- Interactive map of El Gornal
- Coordinates: 41°21′18″N 2°06′59″E﻿ / ﻿41.35500°N 2.11639°E
- Country: Spain
- Autonomous Community: Catalonia
- Province: Barcelona
- Comarca: Barcelonès
- Municipality: L'Hospitalet de Llobregat
- District: District VI

Area
- • Total: 0.42 km^{2} (0.16 sq mi)

Population (2016)
- • Total: 6,931
- • Density: 17,000/km^{2} (43,000/sq mi)

= Gornal (L'Hospitalet de Llobregat) =

El Gornal, or simply Gornal, is a neighbourhood in L'Hospitalet de Llobregat, belonging to the metropolitan area of Barcelona. It's part of District VI of L'Hospitalet, along with Bellvitge. Its creation started with the urban expansion of Bellvitge into empty terrains around Renfe railtracks.

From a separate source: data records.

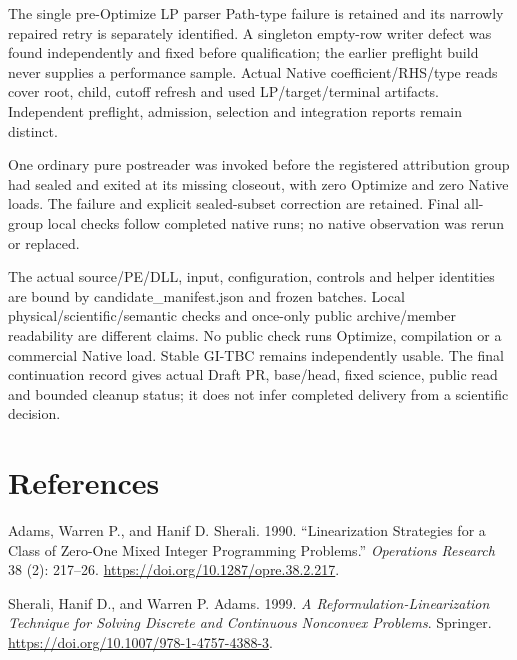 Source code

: \documentclass[
  american,
  11pt,
]{article}
\newlength{\cslhangindent}
\newenvironment{CSLReferences}[2] %
 {\begin{list}{}{%
  \setlength{\itemindent}{0pt}
  \setlength{\leftmargin}{0pt}
  \setlength{\parsep}{0pt}
  \ifodd #1
   \setlength{\leftmargin}{\cslhangindent}
   \setlength{\itemindent}{-1\cslhangindent}
  \fi
  \setlength{\itemsep}{#2\baselineskip}}}
 {\end{list}}
\begin{document}
The single pre-Optimize LP parser Path-type failure is retained and its
narrowly repaired retry is separately identified. A singleton empty-row
writer defect was found independently and fixed before qualification;
the earlier preflight build never supplies a performance sample. Actual
Native coefficient/RHS/type reads cover root, child, cutoff refresh and
used LP/target/terminal artifacts. Independent preflight, admission,
selection and integration reports remain distinct.

One ordinary pure postreader was invoked before the registered
attribution group had sealed and exited at its missing closeout, with
zero Optimize and zero Native loads. The failure and explicit
sealed-subset correction are retained. Final all-group local checks
follow completed native runs; no native observation was rerun or
replaced.

The actual source/PE/DLL, input, configuration, controls and helper
identities are bound by candidate\_\allowbreak{}manifest.json and frozen batches.
Local physical/scientific/semantic checks and once-only public
archive/member readability are different claims. No public check runs
Optimize, compilation or a commercial Native load. Stable GI-TBC remains
independently usable. The final continuation record gives actual Draft
PR, base/head, fixed science, public read and bounded cleanup status; it
does not infer completed delivery from a scientific decision.

\section{References}\label{references}

\protect{}\label{refs}
\begin{CSLReferences}{1}{1}
Adams, Warren P., and Hanif D. Sherali. 1990. {``Linearization
Strategies for a Class of Zero-One Mixed Integer Programming
Problems.''} \emph{Operations Research} 38 (2): 217--26.
\url{https://doi.org/10.1287/opre.38.2.217}.

Sherali, Hanif D., and Warren P. Adams. 1999. \emph{A
Reformulation-Linearization Technique for Solving Discrete and
Continuous Nonconvex Problems}. Springer.
\url{https://doi.org/10.1007/978-1-4757-4388-3}.

\end{CSLReferences}
\end{document}

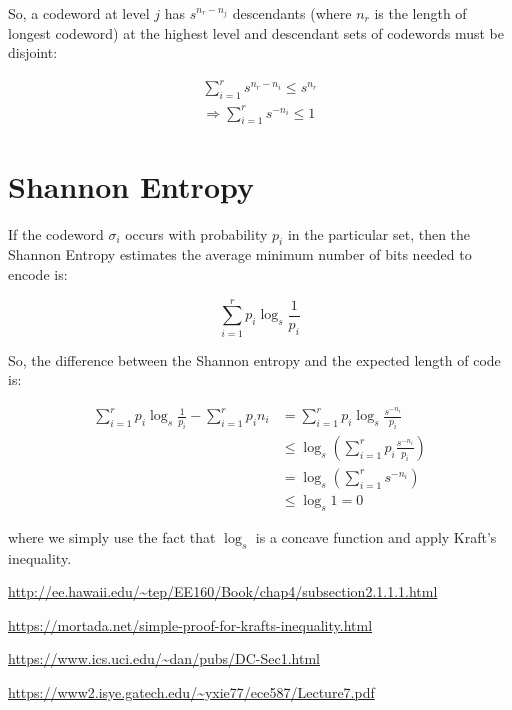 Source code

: \documentclass[11pt]{article}
\begin{document}
So, a codeword at level $j$ has $s^{n_{r}-n_{j}}$ descendants (where $n_{r}$ is the length of longest codeword) at the highest level and descendant sets of codewords must be disjoint:

\begin{equation} \label{eq1}
\begin{split}
\sum_{i=1}^r s^{n_r - n_i} \leq s^{n_r} \\
 \Rightarrow \sum_{i=1}^{r} s^{-n_{i}} \leq 1
\end{split}
\end{equation}

\section{Shannon Entropy}

If the codeword $\sigma_{i}$ occurs with probability $p_{i}$ in the particular set, then the Shannon Entropy estimates the average minimum number of bits needed to encode is:

\begin{equation}
\sum_{i=1}^r p_{i}\log_{s}\frac{1}{p_{i}}
\end{equation}

So, the difference between the Shannon entropy and the expected length of code is:

\begin{equation} \label{eq1}
\begin{split}
\sum_{i=1}^r p_{i}\log_{s}\frac{1}{p_{i}} - \sum_{i=1}^r p_{i}n_{i} &= \sum_{i=1}^r p_{i}\log_{s} \frac{s^{-n_{i}}}{p_{i}} \\
 & \leq \log_{s}(\sum_{i=1}^r p_{i} \frac{s^{-n_{i}}}{p_{i}}) \\
 & = \log_{s} (\sum_{i=1}^r s^{-n_{i}}) \\
 & \leq \log_{s} 1 = 0
\end{split}
\end{equation}

where we simply use the fact that $\log_{s}$ is a concave function and apply Kraft's inequality.

\begin{thebibliography}{99}

\url{http://ee.hawaii.edu/~tep/EE160/Book/chap4/subsection2.1.1.1.html}

\url{https://mortada.net/simple-proof-for-krafts-inequality.html}

\url{https://www.ics.uci.edu/~dan/pubs/DC-Sec1.html}

\url{https://www2.isye.gatech.edu/~yxie77/ece587/Lecture7.pdf}

\end{thebibliography}
\end{document}

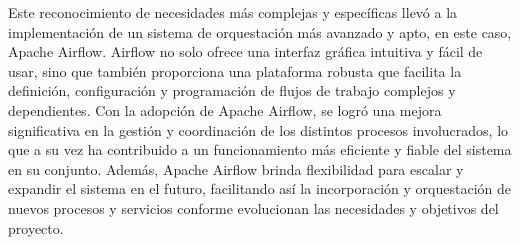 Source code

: Este reconocimiento de necesidades más complejas y específicas llevó a la implementación de un sistema de orquestación más avanzado y apto, en este caso, Apache Airflow. Airflow no solo ofrece una interfaz gráfica intuitiva y fácil de usar, sino que también proporciona una plataforma robusta que facilita la definición, configuración y programación de flujos de trabajo complejos y dependientes. Con la adopción de Apache Airflow, se logró una mejora significativa en la gestión y coordinación de los distintos procesos involucrados, lo que a su vez ha contribuido a un funcionamiento más eficiente y fiable del sistema en su conjunto. Además, Apache Airflow brinda flexibilidad para escalar y expandir el sistema en el futuro, facilitando así la incorporación y orquestación de nuevos procesos y servicios conforme evolucionan las necesidades y objetivos del proyecto. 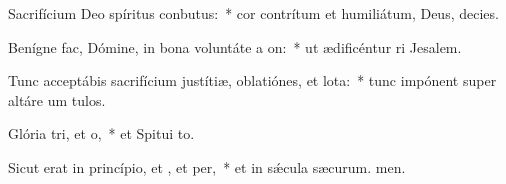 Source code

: \item Sacrifícium Deo spíritus conbutus:~* cor contrítum et humiliátum, Deus,  decies.
\item Benígne fac, Dómine, in bona voluntáte a on:~* ut ædificéntur ri Jesalem.
\item Tunc acceptábis sacrifícium justítiæ, oblatiónes, et lota:~* tunc impónent super altáre um tulos.
\item Glória tri, et o,~* et Spitui to.
\item Sicut erat in princípio, et , et per,~* et in sǽcula sæcurum. men.
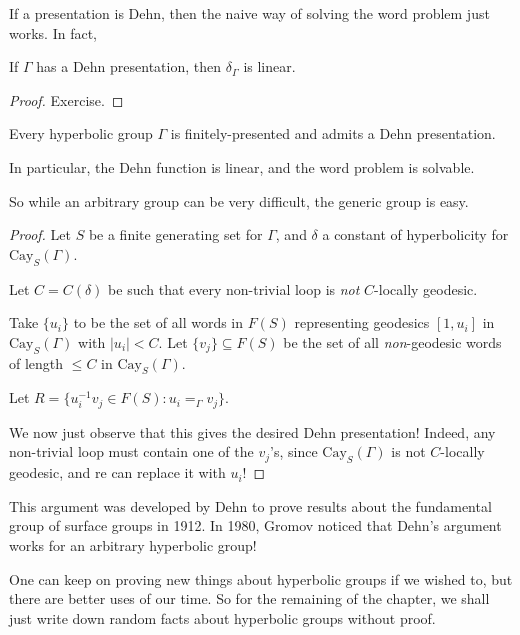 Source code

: \documentclass[a4paper]{article}
\newcommand\Cay{\mathrm{Cay}}
\begin{document}
If a presentation is Dehn, then the naive way of solving the word problem just works. In fact,

\begin{lemma}
  If $\Gamma$ has a Dehn presentation, then $\delta_\Gamma$ is linear.
\end{lemma}

\begin{proof}
  Exercise.
\end{proof}

\begin{thm}
  Every hyperbolic group $\Gamma$ is finitely-presented and admits a Dehn presentation.

  In particular, the Dehn function is linear, and the word problem is solvable.
\end{thm}
So while an arbitrary group can be very difficult, the generic group is easy.

\begin{proof}
  Let $S$ be a finite generating set for $\Gamma$, and $\delta$ a constant of hyperbolicity for $\Cay_S(\Gamma)$.

  Let $C = C(\delta)$ be such that every non-trivial loop is \emph{not} $C$-locally geodesic.

  Take $\{u_i\}$ to be the set of all words in $F(S)$ representing geodesics $[1, u_i]$ in $\Cay_S(\Gamma)$ with $|u_i| < C$. Let $\{v_j\} \subseteq F(S)$ be the set of all \emph{non}-geodesic words of length $\leq C$ in $\Cay_S(\Gamma)$.

  Let $R = \{u_i^{-1} v_j \in F(S) : u_i =_\Gamma v_j\}$.

  We now just observe that this gives the desired Dehn presentation! Indeed, any non-trivial loop must contain one of the $v_j$'s, since $\Cay_S(\Gamma)$ is not $C$-locally geodesic, and re can replace it with $u_i$!
\end{proof}
This argument was developed by Dehn to prove results about the fundamental group of surface groups in 1912. In 1980, Gromov noticed that Dehn's argument works for an arbitrary hyperbolic group! %

One can keep on proving new things about hyperbolic groups if we wished to, but there are better uses of our time. So for the remaining of the chapter, we shall just write down random facts about hyperbolic groups without proof.
\end{document}
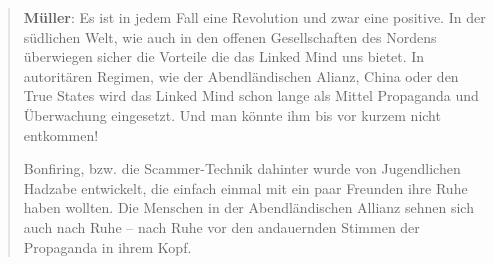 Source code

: \documentclass{scrartcl}
\newenvironment{antworta}{
  \begin{quotation}
  }{
  \end{quotation}
}
\newcommand{\name}[1]{\textbf{#1}}
\begin{document}
\begin{antworta}
\name{Müller}: Es ist in jedem Fall eine Revolution und zwar eine
positive. In der südlichen Welt, wie auch in den offenen
Gesellschaften des Nordens überwiegen sicher die Vorteile
die das Linked Mind uns bietet. In autoritären Regimen, wie
der Abendländischen Alianz, China oder den True States wird
das Linked Mind schon lange als Mittel Propaganda und
Überwachung eingesetzt. Und man könnte ihm bis vor kurzem
nicht entkommen!

Bonfiring, bzw. die Scammer-Technik dahinter wurde von
Jugendlichen Hadzabe entwickelt, die einfach einmal mit ein
paar Freunden ihre Ruhe haben wollten. Die Menschen in der
Abendländischen Allianz sehnen sich auch nach Ruhe – nach
Ruhe vor den andauernden Stimmen der Propaganda in ihrem
Kopf.
\end{antworta}
\end{document}
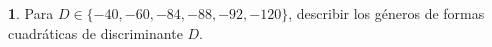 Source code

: \theoremstyle{definition}
\newtheorem{ejerGenerosB}{\ejername}[section]


\begin{ejerGenerosB}\label{ejer:generos:b}
	Para $D\in\{-40,-60,-84,-88,-92,-120\}$, describir los g\'eneros
	de formas cuadr\'aticas de discriminante $D$.%
\end{ejerGenerosB}

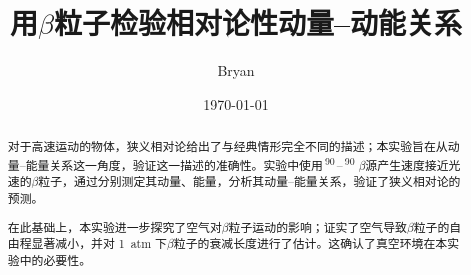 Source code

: \documentclass[aps,pre,12pt,preprint,%
	onecolumn,showpacs,showkeys,nofootinbib]{revtex4-1}
\newcommand{\SrAtom}{\,\textsuperscript{90}\tup{Sr}\,}
\newcommand{\Yatom}{\,\textsuperscript{90}\tup{Y}\,}
\begin{document}
	\title{%
	\texstringonly{\hfil\\[2\baselineskip]}
	\sf\LARGE%
		用\texorpdfstring{$\beta$}{β}粒子检验相对论性动量--动能关系%
	\texstringonly{\vspace{3ex}}}
	\author{\fangsong\large%
		Bryan%
	\vspace{2mm}}
	\date{\today}

\begin{abstract}
\vspace{10mm}
\begin{spacing}{1.5}\normalsize
\setlength{\parskip}{.3\baselineskip}
	对于高速运动的物体，狭义相对论给出了与经典情形完全不同的描述；本实验旨在从动量--能量关系这一角度，验证这一描述的准确性。实验中使用\SrAtom--\Yatom\,$\beta$源产生速度接近光速的$\beta$粒子，通过分别测定其动量、能量，分析其动量--能量关系，验证了狭义相对论的预测。
	
	在此基础上，本实验进一步探究了空气对$\beta$粒子运动的影响；证实了空气导致$\beta$粒子的自由程显著减小，并对 \SI{1}{atm} 下$\beta$粒子的衰减长度进行了估计。这确认了真空环境在本实验中的必要性。
\end{spacing}
\end{abstract}

\maketitle
\thispagestyle{titlepagestyle}

\end{document}

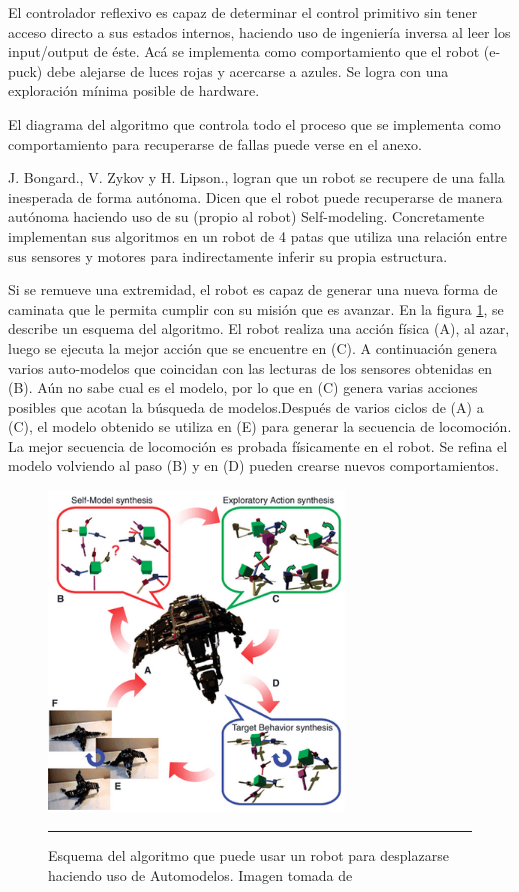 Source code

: El controlador reflexivo es capaz de determinar el control primitivo sin tener acceso directo a sus estados internos, haciendo uso de ingeniería inversa al leer los input/output de éste. Acá se implementa como comportamiento que el robot (e-puck) debe alejarse de luces rojas y acercarse a azules. Se logra con una exploración mínima posible de hardware.

El diagrama del algoritmo que controla todo el proceso que se implementa como comportamiento para recuperarse de fallas puede verse en el anexo.

J. Bongard., V. Zykov y H. Lipson., logran que un robot se recupere de una falla inesperada de forma autónoma. Dicen que el robot puede recuperarse de manera autónoma haciendo uso de su (propio al robot) Self-modeling. Concretamente implementan sus algoritmos en un robot de 4 patas que utiliza una relación entre sus sensores y motores para indirectamente inferir su propia estructura.


Si se remueve una extremidad, el robot es capaz de generar una nueva forma de caminata que le permita cumplir con su misión que es avanzar.
En la figura \ref{fig:AutomodeladoLIPSON}, se describe un esquema del algoritmo. El robot realiza una acción física (A), al azar, luego se ejecuta la mejor acción que se encuentre en (C). A continuación genera varios auto-modelos que coincidan con las lecturas de los sensores obtenidas en (B). Aún no sabe cual es el modelo, por lo que en (C) genera varias acciones posibles que acotan la búsqueda de modelos.Después de varios ciclos de (A) a (C),  el modelo obtenido se utiliza en (E) para generar la secuencia de locomoción. La mejor secuencia de locomoción es probada físicamente en el robot. Se refina el modelo volviendo al paso (B) y en (D) pueden crearse nuevos comportamientos.

\begin{figure}[htbp]
	\centering
		\includegraphics[width=0.7\textwidth]{./Figures/algoritmo_automodelo.png}
		\rule{35em}{0.5pt}
	\caption[Esquema algoritmo automodelado Hod Lipson]{Esquema del algoritmo que puede usar un robot para desplazarse haciendo uso de Automodelos. Imagen tomada de \cite{Bongard17112006}}
	\label{fig:AutomodeladoLIPSON}
\end{figure}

From the 1970s on it has been growing extensively, with the introduction of apartment blocks destined for low-income people.

In 1991 the Civic Center was opened and commercial galleries (Mercat de Gornal) in 1994. Also commenced in 1994 was the third phase of housing, which was completed in 1997. This phase joined the district to the rest of the city and not remain so isolated, with a communal square created called Gornal. In 1999 the Hotel Entities opened (which was closed in 2010).

In January 2000, the commission affected by block designed by architect Ricardo Bofill estimated at 400 million pesetas, the amount in compensation for the damage to the houses. 2002 was the beginning of urban transformation of Granvía between Plaza Cerdà and Gornal. From 2006, major changes were carried out to improve the neighborhood and the rest of the city, including infrastructure works that have overlap between them: the collector of water that crosses the entire neighborhood in to centralized sewerage, remodeling Granvía, the excavation of the routes for the AVE (high speed train). On 20 October 2007 a sinkhole due to construction of the AVE paralyzed commuter lines and Catalan railways. It has been a very tough year that residents have suffered from dust, mud, fences everywhere and no place to park cars, so many chose to leave on sidewalks and gardens.

Today you can already see the transformation of the neighborhood. Vilanova Avenue with a large parking area, Av Granvía a landscaped promenade along its length and bike path, the Rambla remodeling Carmen Amaya and square in Europe. El Gornal has improved a lot and now has as many barriers had in his day. In its vicinity are the market town and several hotels. In January 2008 completed the repair of the tunnel. A third gateway that communicates with Gornal Vilanova del av Bellvitge America is built. It currently finishing the new tiling Rambla Carmen Amaya and some changes in the green areas.

==Transport==
- Bellvitge - Rodalies de Catalunya line R2 (the railway line forms the border between Gornal and Bellvitge)
- Can Tries - Gornal - Barcelona Metro lines 9 and 10
- Gornal - Barcelona Metro line 8 and FGC Llobregat–Anoia Line
- Buses LH1 and LH2 serve the district, while many buses run along Av. Gran Via (at the southern boundary of the district), including the 46, 65 and H12.